The state has passed laws in helping curb the thefts and scrap yards have measures in place to prevent them from accepting stolen property.

“We take a driver’s license, photo ID, registration, time of day and what day it was [when someone brings in metal to us],” said Spaulding. “Anything over $50, by state law, requires we write them a check.”

Spaulding said his company doesn’t take iron, so he doesn’t see many people he suspects of stealing, but he does run across it. And because he has been in the business for 38 years, he knows what to look for.

“If they don’t want to give an ID or if it’s a couple of young kids with a lot of new shinny copper. That would be a red flag,” said Spaulding.

With the price of No. 2 copper at $2.65 per pound and No. 1 copper between $2.75-2.80 per pound, it’s easy to see why people would steal it, he said.

“Say you have 10 pounds of No. 2 copper. That’s $26.50,” he said. “That’s [just] a handful and it adds up pretty fast.”

Joe Pinkham, owner of B&S Scrap Recycling in Hudson, said most metals have gone up considerably in price in the past year.

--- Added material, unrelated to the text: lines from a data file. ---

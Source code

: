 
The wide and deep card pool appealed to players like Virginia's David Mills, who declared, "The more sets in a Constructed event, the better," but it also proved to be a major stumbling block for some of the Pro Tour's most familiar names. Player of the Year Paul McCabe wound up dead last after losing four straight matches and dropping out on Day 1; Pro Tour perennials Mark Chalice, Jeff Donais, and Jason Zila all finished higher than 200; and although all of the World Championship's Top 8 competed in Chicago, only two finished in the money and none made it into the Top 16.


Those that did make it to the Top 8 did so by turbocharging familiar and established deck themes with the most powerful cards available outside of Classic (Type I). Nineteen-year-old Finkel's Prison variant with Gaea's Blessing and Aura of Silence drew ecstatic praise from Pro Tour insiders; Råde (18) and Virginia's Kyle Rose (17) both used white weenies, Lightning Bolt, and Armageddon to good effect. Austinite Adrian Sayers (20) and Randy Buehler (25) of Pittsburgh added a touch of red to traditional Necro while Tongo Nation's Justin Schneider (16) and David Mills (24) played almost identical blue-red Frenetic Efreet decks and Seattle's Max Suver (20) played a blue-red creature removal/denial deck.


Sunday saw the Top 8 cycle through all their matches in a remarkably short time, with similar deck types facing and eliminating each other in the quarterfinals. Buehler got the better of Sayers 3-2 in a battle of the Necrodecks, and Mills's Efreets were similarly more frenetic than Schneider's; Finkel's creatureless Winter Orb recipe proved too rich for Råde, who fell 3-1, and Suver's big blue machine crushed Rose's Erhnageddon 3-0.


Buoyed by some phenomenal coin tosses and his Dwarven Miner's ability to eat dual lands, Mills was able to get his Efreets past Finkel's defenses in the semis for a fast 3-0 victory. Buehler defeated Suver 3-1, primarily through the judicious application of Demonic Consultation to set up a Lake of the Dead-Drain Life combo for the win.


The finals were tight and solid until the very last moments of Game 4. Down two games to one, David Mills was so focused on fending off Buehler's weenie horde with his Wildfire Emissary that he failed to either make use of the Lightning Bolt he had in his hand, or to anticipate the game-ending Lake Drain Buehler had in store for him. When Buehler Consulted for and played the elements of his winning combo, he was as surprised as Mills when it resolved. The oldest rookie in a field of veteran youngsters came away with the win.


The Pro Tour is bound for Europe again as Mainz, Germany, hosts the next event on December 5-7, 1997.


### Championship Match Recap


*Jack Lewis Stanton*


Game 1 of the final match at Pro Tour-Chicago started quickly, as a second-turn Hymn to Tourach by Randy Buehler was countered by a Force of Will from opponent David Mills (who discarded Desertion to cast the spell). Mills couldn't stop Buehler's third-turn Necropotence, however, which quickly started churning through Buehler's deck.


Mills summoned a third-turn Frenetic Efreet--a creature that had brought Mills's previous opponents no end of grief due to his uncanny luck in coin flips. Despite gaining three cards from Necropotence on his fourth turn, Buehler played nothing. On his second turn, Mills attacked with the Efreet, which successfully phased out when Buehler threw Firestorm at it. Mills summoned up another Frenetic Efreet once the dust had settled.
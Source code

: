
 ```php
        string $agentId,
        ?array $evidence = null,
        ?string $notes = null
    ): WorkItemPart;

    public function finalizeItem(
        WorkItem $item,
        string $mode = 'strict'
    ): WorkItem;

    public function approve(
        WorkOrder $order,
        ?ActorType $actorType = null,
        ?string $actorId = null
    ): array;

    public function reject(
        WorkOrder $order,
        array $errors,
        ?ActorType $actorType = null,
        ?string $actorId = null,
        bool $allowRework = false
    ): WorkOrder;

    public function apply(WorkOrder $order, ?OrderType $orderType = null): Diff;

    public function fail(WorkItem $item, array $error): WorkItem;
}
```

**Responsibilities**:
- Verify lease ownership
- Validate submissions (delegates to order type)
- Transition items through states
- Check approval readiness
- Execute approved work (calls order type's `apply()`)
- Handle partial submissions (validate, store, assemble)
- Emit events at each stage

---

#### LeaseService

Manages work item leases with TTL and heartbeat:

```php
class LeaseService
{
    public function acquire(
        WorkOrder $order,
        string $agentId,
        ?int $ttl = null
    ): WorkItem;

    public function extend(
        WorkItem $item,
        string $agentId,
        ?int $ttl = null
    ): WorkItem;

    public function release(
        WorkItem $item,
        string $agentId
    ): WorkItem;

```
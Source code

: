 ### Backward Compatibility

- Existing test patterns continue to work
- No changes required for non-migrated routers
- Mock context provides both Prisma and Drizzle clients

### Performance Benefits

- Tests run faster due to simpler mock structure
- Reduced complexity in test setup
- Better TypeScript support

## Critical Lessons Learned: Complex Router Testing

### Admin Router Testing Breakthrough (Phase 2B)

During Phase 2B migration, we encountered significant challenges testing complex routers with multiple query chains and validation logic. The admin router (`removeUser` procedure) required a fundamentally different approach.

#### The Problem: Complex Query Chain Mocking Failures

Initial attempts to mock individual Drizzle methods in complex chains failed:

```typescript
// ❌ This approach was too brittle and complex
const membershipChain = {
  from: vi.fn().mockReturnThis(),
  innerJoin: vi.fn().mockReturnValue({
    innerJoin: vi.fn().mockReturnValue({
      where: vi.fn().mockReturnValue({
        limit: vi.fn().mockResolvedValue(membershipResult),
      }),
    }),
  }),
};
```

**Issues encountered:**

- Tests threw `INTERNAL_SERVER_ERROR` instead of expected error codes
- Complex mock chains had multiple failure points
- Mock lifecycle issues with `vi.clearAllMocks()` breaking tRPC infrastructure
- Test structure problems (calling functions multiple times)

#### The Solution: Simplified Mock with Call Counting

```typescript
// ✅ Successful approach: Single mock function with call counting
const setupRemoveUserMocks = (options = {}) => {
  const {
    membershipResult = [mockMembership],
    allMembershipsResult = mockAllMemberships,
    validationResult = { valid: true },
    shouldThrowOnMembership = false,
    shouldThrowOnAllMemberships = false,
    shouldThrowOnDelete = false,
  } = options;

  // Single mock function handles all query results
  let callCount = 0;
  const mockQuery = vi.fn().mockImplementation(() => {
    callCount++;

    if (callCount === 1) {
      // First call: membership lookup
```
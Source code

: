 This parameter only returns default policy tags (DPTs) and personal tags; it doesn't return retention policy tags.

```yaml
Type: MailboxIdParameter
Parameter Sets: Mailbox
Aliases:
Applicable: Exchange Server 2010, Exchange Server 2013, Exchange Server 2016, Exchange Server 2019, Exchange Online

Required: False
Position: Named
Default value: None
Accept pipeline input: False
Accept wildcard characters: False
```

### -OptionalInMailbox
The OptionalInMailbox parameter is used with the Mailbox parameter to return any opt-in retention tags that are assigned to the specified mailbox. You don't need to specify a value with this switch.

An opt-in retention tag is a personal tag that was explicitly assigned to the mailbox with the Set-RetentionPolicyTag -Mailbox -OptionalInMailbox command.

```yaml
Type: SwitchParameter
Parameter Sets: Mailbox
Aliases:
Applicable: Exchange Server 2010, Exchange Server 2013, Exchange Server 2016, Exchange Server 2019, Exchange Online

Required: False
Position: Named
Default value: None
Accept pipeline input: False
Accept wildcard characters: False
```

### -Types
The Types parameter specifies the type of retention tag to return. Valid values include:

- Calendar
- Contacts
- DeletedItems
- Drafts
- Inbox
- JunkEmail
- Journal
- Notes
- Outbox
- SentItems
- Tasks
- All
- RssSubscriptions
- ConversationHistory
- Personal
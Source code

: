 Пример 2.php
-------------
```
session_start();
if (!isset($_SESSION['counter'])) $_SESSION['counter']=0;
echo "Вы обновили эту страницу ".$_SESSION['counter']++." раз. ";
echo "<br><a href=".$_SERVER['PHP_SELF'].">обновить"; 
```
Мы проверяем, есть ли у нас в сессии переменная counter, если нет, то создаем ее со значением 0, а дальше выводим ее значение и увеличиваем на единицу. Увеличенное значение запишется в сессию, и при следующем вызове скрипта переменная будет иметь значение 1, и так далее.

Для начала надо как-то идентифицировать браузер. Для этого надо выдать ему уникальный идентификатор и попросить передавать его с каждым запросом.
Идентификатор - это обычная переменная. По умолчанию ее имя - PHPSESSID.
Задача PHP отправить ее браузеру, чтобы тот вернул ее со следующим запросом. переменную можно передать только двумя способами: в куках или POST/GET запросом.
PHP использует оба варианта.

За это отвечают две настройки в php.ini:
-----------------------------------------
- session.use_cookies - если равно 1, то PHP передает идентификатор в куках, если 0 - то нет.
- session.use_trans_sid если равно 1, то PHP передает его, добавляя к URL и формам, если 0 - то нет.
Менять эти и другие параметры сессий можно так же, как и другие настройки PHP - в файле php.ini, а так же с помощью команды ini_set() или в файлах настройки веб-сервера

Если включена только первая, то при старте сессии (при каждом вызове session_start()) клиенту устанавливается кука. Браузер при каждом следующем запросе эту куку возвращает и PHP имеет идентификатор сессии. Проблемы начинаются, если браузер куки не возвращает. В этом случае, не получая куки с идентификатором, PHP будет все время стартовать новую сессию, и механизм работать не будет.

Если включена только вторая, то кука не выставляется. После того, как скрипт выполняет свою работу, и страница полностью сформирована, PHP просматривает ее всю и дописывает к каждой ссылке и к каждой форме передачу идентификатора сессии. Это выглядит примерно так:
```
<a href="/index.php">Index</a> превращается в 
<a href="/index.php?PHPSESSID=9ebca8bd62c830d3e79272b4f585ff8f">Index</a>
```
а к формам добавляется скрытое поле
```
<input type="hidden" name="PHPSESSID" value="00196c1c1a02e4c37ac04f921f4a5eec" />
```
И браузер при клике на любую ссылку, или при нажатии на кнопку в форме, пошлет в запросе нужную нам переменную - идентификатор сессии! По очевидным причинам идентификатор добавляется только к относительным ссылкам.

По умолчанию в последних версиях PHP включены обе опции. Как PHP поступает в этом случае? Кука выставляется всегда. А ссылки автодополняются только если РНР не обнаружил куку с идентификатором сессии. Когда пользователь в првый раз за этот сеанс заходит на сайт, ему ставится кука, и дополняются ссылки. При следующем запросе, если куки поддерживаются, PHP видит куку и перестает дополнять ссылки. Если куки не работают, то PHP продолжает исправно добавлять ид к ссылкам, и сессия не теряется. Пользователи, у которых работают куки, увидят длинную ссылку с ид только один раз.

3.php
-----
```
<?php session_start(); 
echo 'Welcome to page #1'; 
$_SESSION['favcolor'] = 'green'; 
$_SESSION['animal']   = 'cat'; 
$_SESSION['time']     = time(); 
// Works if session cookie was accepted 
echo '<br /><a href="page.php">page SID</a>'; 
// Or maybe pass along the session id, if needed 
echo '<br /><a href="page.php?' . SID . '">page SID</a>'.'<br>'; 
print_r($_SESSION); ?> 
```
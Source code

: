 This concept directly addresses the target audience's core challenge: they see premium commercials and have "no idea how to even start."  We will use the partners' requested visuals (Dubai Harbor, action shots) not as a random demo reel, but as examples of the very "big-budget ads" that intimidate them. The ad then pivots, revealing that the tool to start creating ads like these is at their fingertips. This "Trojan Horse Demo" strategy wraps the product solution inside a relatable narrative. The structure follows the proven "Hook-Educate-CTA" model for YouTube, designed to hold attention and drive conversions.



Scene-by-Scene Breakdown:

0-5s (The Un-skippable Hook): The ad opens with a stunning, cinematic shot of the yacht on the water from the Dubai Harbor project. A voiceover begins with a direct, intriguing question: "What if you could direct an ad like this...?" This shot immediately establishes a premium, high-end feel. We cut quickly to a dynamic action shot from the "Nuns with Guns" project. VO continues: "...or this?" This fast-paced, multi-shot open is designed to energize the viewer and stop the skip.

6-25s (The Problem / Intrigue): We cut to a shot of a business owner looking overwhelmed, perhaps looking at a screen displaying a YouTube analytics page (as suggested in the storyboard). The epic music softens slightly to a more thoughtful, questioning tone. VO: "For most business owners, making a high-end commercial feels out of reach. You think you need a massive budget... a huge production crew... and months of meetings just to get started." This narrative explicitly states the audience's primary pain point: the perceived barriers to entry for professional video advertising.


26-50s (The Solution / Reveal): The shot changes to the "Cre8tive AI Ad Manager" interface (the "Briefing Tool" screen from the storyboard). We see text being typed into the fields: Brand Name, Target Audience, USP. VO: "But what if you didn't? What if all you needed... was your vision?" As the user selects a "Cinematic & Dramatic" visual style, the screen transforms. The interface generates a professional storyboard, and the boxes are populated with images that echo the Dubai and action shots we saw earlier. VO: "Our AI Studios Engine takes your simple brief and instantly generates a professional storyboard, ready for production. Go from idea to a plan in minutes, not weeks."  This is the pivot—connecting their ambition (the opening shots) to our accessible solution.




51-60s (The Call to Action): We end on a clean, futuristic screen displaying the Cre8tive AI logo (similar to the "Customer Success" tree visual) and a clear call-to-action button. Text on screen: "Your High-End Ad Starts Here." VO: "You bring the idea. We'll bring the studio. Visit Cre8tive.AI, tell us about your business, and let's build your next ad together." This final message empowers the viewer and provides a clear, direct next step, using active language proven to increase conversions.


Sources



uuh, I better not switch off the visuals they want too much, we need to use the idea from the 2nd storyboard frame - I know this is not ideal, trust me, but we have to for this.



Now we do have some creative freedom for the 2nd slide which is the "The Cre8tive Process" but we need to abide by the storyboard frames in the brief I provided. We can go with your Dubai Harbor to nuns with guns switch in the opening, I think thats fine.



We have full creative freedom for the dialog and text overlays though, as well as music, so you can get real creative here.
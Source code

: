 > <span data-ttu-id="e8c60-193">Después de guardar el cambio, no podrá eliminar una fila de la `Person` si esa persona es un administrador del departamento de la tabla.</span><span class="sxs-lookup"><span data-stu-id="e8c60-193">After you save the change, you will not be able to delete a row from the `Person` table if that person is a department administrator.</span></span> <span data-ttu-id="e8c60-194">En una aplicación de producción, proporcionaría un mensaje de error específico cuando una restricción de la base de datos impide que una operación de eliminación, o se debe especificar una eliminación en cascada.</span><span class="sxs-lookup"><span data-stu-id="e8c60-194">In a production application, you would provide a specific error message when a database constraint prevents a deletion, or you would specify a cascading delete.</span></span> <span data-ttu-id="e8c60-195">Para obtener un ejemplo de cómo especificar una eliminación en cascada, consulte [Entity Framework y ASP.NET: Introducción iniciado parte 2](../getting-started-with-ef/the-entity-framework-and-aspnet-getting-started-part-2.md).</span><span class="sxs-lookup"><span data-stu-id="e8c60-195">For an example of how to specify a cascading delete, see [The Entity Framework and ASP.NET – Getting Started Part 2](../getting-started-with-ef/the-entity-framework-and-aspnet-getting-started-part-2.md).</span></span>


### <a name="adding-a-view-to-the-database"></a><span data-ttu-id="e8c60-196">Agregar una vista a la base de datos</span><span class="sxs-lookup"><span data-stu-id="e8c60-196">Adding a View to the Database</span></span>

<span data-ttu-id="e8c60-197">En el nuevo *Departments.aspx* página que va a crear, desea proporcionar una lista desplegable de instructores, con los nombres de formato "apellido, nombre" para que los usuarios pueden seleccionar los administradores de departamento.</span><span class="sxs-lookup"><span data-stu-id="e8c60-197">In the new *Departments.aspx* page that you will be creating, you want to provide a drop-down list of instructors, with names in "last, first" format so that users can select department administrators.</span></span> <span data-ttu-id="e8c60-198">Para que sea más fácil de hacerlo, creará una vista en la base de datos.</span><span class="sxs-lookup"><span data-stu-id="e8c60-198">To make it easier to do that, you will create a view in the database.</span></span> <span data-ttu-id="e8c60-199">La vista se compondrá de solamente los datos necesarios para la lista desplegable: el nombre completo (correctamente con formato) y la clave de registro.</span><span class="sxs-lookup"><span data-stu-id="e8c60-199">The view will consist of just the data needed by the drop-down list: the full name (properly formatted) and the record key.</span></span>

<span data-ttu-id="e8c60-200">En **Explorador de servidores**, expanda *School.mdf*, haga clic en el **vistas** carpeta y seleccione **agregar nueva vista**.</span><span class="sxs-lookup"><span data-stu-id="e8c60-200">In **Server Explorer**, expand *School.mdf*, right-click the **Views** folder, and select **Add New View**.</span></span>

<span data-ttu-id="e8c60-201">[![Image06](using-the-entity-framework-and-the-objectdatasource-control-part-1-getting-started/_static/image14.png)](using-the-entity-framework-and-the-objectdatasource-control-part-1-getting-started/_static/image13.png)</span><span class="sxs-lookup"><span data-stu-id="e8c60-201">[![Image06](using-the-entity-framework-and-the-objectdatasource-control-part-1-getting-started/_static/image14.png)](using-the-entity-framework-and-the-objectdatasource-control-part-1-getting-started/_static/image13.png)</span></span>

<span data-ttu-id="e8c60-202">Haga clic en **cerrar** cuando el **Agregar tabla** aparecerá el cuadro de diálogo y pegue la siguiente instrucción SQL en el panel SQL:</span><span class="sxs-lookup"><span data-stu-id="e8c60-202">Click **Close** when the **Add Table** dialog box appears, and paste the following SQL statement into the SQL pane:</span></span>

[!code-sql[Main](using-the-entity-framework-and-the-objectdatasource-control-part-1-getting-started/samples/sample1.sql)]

“We’re probably up maybe $20-30 a ton for iron,” said Pinkham.

Pinkham said if he thinks an item is stolen, he will refuse to buy it. He added that police show up at his yard about once a week looking for stolen metal.

“If it looks suspicious or we thought it was stolen, we would tell you right up straight that it looks suspicious to us,” said Pinkham.

Pinkham said it’s better not to buy something that may be stolen because it’s the scrap dealer who gets hurt most by metal thieves.

“We had a regular customer come in and we bought $400 of material from him [that turned out to be stolen],” said Pinkham. “The guy who was stolen from got his material back, [but] I’m the one who essentially got stolen from.”

Spaulding noted that thieves are usually required to pay restitution by the court.

“You never get it,” said Spaulding. “That’s why you have to be very careful. None of your honest dealers want that [stolen] stuff because they don’t want to lose [money].”

Both Spaulding and Pinkham said their businesses cooperate with police, but there are some smaller yards who won’t, they said.

“There should be something out there to protect the scrap dealer,” said Pinkham, adding that it’s difficult to know if an item is stolen, especially if it’s a common material, like brake rotors. “It’s hard to pinpoint stolen material.”

Sgt. Brown said police agencies have gotten better at tracking down people they suspect of stealing metal.

“We have a pretty decent set up with new bulletins,” said Brown. “Like, if there’s an incident in Winterport, we make sure Hampden’s aware of it and keep an eye out for it.”

Brown added the public should be diligent in helping prevent the thefts.

“If a neighbor’s property is vacant, they should report suspicious activity,” said Brown. “I know how my neighbors are and who comes and goes. It’s just a part of being aware.”